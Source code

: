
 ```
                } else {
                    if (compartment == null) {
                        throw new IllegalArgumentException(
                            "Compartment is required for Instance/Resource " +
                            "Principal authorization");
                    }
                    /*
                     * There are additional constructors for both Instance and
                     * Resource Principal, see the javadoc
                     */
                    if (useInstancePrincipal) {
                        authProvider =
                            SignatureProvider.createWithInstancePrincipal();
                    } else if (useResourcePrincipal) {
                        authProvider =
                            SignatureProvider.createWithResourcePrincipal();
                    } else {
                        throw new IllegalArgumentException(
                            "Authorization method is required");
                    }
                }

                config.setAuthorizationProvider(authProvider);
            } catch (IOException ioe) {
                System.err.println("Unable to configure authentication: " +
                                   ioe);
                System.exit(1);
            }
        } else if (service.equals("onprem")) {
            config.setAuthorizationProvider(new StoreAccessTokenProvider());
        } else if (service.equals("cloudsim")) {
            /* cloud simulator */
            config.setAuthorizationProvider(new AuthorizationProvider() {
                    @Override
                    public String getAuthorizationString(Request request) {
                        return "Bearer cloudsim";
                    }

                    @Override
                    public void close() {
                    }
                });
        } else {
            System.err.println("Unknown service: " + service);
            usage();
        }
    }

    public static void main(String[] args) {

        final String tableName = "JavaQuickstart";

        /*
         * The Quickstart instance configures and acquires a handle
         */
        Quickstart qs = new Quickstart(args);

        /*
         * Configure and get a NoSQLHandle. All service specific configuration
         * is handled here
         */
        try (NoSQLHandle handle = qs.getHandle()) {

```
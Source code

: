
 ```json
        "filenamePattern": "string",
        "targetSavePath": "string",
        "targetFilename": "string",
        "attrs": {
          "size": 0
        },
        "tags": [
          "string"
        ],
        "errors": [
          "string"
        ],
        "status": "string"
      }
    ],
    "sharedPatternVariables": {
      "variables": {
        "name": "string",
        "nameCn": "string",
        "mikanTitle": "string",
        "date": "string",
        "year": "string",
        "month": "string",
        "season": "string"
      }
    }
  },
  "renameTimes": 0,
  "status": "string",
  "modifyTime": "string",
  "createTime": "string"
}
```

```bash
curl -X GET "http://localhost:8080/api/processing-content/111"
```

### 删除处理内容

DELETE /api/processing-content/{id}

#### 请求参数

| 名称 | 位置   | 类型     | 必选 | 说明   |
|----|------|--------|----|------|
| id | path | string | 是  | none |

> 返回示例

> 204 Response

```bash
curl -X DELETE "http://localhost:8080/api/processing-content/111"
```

○ ○ ○

◆ Task statement ◆
Each line in the data that holds the string "processing" must be returned.

◆ Output below ◆
curl -X GET "http://localhost:8080/api/processing-content/111"
DELETE /api/processing-content/{id}
curl -X DELETE "http://localhost:8080/api/processing-content/111"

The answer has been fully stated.